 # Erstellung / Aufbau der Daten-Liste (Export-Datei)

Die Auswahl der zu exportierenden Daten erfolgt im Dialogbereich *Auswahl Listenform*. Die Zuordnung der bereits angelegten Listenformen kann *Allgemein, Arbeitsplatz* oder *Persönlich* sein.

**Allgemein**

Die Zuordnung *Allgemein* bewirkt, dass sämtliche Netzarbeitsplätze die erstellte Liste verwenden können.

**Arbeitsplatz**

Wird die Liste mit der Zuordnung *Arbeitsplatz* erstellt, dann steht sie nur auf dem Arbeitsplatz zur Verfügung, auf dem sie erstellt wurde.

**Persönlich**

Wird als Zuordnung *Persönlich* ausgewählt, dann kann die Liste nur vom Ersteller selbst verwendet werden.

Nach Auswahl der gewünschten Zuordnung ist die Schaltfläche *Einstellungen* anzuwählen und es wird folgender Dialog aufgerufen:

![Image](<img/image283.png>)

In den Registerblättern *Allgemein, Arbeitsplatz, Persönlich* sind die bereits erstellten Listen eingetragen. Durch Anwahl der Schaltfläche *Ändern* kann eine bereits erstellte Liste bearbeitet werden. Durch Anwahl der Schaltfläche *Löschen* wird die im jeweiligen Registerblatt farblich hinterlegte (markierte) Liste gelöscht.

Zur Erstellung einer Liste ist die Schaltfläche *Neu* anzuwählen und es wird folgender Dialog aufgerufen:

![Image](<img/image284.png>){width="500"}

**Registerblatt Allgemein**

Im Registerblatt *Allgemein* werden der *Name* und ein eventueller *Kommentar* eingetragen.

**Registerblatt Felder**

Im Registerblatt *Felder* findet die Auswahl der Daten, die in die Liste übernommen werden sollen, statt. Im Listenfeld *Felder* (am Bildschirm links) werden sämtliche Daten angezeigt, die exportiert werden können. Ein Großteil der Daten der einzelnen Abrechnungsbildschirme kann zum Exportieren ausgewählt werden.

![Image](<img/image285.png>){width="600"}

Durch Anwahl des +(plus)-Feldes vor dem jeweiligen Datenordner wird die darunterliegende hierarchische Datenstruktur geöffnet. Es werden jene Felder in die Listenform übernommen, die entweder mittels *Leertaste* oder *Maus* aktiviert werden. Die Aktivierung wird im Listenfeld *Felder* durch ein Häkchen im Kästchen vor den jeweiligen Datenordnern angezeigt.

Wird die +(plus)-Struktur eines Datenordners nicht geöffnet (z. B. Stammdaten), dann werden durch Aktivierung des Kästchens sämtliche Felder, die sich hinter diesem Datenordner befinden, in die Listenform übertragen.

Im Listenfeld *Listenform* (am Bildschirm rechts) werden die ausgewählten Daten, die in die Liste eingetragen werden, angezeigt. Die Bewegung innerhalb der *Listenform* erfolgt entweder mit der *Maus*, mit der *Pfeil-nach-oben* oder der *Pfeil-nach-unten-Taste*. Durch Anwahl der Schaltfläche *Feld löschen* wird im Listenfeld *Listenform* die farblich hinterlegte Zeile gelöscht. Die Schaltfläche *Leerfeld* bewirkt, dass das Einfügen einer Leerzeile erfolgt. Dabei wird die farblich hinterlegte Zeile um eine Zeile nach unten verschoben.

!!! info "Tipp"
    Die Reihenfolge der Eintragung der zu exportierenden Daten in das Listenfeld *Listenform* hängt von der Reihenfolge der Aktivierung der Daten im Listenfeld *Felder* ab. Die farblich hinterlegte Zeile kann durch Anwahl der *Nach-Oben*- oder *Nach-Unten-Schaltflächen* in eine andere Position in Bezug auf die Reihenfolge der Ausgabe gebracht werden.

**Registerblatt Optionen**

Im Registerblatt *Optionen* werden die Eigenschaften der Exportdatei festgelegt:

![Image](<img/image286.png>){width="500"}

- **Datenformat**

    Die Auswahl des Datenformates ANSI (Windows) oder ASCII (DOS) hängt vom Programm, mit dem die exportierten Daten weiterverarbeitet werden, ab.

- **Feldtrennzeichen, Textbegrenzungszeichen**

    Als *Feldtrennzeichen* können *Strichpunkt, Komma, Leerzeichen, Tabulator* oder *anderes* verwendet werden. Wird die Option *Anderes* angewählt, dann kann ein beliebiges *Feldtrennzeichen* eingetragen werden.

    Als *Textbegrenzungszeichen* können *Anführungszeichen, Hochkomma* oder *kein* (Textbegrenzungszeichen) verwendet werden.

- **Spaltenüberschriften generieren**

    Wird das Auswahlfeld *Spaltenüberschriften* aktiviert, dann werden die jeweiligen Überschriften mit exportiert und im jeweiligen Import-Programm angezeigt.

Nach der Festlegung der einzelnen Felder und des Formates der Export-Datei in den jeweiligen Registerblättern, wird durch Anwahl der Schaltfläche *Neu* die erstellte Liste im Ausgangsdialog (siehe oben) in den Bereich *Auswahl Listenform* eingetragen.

_WORK INSTRUCTION:_ Find the word "width" in the records, and report each line that has it.

_TASK ANSWER:_
![Image](<img/image284.png>){width="500"}
![Image](<img/image285.png>){width="600"}
![Image](<img/image286.png>){width="500"}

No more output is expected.